Throughout this time, Roborace's self-driving car climbed the coast at an apparent rate twice as fast and with 100% fewer pilots on board. I watched him graze Goodwood House just minutes before heading to the Mustang, his online review that was buzzing in my head.
It was not as scary as one might have thought, 20 mph limit undoubtedly helping. But it was far from the finesse and wow factor of Roboracer. While the Siemens Mustang was deploying a lot of technology, it was largely based on a GPS map of the hill that had been programmed into his brain. There was no live "reading" of the circuit to make ad hoc decisions
We immediately ran into problems because the long walk through the waiting area has us left too long under the trees. The sensors of the car lost their signal and we had to wait in a clearing because it has sufficiently returned to the hill, a moment quite similar to that of strolling outside the pub to gather enough telephone signals to send a text message to your companion. It was the same clarification that – a few seconds earlier – the 2018 Bullitt Mustang had the habit of making a huge donut, warming its tires for the coast run ahead. Mustang entirely different, this.
With enough signal on board, we moved away cleanly and confidently, and the car maneuvered quite gently. At least to begin. However, once we arrived in front of the house, she snuck up as in all the clips you saw. It's intentional, the engineers told us, so that viewers could see the car heading itself, which would not be seen in a straight line.
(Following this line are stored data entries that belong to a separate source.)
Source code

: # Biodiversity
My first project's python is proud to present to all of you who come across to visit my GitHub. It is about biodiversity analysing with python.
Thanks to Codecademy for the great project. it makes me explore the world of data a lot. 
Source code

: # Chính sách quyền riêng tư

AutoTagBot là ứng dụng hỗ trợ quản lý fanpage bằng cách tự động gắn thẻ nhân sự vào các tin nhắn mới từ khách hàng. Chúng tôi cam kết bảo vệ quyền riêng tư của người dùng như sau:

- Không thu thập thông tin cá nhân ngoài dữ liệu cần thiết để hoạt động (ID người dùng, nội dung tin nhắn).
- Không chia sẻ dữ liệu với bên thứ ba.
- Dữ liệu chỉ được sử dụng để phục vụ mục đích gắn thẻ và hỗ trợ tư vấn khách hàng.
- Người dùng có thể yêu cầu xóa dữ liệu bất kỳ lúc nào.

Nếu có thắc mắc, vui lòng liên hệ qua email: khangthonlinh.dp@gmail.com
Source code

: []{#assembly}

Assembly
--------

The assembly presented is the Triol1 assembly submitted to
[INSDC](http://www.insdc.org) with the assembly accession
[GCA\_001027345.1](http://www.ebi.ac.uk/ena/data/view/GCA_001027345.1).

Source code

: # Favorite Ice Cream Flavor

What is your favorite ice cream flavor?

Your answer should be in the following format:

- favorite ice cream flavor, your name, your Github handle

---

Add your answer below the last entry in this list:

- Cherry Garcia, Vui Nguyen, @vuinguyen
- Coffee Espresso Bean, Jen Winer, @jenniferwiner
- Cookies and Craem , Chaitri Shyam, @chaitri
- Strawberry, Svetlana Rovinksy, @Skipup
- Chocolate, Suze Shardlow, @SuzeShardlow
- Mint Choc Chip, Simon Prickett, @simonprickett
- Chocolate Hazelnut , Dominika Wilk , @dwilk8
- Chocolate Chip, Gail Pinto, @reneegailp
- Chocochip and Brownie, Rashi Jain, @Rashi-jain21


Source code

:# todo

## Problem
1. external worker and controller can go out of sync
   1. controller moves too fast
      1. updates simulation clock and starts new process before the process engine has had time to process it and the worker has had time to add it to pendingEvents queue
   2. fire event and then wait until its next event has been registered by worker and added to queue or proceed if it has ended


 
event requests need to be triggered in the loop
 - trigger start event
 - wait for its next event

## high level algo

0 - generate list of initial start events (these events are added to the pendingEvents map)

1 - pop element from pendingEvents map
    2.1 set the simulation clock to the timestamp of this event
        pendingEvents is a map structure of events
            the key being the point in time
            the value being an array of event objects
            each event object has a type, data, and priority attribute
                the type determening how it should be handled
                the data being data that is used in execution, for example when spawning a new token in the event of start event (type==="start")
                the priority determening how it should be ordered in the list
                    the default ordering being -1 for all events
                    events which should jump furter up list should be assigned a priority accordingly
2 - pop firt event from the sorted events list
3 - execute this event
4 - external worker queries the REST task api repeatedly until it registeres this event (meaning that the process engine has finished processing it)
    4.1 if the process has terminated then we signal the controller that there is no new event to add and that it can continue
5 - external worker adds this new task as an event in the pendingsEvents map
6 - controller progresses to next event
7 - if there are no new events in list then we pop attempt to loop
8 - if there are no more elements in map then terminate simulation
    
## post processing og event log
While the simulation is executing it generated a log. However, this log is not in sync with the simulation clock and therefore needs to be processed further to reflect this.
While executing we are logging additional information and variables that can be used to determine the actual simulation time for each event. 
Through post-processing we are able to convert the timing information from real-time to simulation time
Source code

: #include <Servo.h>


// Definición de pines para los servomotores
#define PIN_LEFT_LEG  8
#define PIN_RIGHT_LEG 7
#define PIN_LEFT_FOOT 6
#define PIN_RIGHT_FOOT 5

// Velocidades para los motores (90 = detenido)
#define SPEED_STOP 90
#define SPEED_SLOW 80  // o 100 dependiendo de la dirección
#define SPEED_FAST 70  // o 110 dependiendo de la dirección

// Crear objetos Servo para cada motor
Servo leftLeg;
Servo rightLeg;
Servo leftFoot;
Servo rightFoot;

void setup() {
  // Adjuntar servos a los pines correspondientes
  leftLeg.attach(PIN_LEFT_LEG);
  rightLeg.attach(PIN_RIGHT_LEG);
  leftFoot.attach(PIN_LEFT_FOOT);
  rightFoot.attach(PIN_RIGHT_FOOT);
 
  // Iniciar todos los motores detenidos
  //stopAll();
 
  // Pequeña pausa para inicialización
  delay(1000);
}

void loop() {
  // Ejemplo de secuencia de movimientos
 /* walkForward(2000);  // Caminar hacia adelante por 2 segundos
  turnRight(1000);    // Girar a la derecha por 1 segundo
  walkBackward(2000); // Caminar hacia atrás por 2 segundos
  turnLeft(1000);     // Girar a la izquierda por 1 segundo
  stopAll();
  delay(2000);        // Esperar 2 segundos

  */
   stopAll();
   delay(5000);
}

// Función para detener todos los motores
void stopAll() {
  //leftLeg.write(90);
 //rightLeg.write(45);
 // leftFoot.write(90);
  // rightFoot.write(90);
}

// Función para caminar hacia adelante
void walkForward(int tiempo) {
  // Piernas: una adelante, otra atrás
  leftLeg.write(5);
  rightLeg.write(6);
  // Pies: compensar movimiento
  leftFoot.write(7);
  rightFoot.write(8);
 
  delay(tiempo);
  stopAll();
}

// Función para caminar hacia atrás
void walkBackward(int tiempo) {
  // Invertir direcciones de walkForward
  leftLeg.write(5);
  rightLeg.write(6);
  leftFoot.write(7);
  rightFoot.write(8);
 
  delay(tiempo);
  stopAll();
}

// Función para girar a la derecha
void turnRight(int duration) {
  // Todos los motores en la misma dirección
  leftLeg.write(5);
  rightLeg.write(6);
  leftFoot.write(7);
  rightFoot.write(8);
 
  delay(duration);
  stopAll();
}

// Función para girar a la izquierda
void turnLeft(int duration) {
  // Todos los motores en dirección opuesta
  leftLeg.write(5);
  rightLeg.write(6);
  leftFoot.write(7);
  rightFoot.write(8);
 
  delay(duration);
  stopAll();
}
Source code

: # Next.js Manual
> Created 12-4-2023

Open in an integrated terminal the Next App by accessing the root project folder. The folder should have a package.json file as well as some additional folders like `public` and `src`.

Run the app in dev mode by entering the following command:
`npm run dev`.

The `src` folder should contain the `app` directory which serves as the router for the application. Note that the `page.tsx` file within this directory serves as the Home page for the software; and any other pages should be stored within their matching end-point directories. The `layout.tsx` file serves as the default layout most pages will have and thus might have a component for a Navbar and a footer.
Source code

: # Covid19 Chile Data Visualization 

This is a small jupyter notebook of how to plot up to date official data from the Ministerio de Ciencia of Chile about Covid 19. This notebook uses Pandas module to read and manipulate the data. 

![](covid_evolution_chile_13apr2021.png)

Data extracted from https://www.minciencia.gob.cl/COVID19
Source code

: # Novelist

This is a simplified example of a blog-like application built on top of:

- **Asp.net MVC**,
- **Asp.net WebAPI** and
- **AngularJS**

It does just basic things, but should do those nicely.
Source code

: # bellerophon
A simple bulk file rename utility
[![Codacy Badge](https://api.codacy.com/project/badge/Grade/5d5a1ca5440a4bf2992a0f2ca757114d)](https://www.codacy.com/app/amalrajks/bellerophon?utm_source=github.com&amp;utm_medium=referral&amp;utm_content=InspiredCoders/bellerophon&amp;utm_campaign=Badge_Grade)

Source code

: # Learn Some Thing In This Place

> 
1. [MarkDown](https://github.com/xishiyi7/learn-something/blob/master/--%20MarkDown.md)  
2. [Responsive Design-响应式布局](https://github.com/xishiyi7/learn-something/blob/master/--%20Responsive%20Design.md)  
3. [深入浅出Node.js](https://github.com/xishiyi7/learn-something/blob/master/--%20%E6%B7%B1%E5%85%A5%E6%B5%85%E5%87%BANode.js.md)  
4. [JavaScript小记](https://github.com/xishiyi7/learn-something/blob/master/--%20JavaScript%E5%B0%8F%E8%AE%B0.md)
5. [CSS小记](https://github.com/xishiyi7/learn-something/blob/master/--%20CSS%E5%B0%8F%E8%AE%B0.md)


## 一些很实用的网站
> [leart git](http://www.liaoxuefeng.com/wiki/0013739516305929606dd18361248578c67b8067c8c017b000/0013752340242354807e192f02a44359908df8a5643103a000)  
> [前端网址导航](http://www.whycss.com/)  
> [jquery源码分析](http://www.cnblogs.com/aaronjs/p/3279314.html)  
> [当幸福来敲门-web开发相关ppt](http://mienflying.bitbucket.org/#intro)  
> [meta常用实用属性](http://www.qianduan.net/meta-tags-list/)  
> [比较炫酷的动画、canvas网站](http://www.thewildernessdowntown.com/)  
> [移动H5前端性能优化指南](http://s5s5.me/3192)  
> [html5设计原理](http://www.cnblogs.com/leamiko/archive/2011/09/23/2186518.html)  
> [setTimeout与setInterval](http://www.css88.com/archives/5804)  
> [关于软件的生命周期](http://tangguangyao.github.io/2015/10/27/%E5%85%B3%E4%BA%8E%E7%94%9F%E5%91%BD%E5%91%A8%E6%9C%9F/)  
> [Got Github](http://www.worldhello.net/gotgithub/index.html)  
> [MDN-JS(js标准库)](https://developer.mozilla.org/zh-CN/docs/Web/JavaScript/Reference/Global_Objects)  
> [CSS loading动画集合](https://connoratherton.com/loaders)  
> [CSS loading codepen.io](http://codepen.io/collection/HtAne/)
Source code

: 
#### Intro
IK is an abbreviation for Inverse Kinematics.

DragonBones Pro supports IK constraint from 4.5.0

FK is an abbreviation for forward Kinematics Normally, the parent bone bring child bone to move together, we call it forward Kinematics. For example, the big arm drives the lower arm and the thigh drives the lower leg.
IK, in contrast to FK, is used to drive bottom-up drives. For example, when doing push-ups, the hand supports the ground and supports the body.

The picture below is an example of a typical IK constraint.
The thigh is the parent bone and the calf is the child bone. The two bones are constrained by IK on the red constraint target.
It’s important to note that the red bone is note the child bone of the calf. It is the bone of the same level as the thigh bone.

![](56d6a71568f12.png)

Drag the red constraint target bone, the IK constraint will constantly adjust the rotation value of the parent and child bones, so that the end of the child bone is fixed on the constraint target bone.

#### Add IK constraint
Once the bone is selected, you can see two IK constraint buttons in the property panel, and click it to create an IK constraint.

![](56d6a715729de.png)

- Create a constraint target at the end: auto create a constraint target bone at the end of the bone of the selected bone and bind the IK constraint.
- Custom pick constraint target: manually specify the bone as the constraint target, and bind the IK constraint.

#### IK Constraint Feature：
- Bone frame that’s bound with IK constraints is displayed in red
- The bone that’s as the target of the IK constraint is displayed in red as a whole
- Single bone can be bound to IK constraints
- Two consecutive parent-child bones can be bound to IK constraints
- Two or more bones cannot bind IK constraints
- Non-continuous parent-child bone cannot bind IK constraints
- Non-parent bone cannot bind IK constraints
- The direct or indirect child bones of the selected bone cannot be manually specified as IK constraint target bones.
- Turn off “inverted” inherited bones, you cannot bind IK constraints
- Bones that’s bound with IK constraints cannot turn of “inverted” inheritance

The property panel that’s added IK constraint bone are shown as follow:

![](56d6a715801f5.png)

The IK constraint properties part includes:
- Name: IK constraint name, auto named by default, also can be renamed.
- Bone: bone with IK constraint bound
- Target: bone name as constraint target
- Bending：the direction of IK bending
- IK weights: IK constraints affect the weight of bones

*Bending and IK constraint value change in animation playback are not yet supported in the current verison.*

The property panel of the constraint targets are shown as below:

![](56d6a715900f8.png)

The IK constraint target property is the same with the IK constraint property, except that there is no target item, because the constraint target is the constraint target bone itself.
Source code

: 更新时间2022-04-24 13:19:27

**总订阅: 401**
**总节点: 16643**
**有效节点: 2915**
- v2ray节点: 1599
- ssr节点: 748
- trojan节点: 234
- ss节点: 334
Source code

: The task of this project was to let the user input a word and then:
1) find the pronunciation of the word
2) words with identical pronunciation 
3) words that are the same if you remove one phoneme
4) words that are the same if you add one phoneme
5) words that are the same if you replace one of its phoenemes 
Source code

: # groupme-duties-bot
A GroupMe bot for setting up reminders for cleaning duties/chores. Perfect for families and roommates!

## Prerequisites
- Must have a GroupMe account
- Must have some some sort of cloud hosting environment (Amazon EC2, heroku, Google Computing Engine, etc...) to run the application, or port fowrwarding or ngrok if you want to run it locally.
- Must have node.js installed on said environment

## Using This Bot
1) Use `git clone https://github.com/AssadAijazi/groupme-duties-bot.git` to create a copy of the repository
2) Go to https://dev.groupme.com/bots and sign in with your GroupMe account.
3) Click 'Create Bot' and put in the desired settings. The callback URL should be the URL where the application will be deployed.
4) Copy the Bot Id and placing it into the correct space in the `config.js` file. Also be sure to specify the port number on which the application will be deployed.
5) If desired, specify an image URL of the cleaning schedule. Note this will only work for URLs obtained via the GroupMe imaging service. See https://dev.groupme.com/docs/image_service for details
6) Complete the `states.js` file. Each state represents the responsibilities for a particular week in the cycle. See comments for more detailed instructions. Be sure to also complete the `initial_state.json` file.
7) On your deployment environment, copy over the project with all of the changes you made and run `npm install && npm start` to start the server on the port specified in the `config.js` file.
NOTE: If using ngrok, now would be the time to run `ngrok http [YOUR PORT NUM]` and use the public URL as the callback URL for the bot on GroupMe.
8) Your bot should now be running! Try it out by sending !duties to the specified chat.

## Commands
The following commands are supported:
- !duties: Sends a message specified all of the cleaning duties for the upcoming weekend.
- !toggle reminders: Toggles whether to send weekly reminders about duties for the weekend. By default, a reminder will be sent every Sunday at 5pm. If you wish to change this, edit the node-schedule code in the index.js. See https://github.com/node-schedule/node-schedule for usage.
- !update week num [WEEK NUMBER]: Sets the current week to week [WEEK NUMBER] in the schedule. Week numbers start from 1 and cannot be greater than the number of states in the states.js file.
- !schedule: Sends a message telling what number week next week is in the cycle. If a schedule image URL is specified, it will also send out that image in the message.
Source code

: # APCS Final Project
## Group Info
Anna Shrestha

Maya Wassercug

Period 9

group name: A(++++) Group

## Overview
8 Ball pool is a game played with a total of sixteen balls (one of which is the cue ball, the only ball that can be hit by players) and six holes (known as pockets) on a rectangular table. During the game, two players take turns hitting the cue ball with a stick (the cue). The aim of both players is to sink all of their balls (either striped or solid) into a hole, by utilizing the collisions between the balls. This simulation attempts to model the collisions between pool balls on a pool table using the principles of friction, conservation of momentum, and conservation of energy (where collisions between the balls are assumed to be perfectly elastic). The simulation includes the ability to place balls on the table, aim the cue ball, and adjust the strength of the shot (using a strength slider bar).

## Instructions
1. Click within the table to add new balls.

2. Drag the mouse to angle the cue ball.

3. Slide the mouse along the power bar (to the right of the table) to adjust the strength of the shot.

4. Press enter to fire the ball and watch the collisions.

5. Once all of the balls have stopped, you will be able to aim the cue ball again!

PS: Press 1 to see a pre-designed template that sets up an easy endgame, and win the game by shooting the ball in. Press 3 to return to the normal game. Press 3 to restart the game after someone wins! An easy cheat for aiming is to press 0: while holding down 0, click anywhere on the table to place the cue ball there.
Oh, and this hay bale incident of his initial was a mechanical fault of direction.
Even with these claims in mind, the use of the throttle was not particularly sweet, betraying the issue of basing your autonomous car on something as old as this. Even at their peak, Mustangs have never been models of urgency or gas acuteness, and try to connect electronic systems that rely on millimetric precision to a 53-year-old example. It was never going to be an easy choice
How much work Cranfield University, who worked with Siemens on the project, had to do. And how they did it by making it functional. That the Mustang has made the entire race uneventfully on our course (the video above) is worth applause, and you really can not be brave in showing a student project after hours. like that in front of such a large audience. An enthusiastic audience who probably does not expect to accept autonomous cars with open arms, do not forget.
This sounds a little naive, especially when the Roboracer did a better job of making autonomy easy to swallow – and potentially quite exciting – an hour before we went up the hill. Our ride in Siemens Mustang was not scary, but it was not particularly revolutionary. Shame.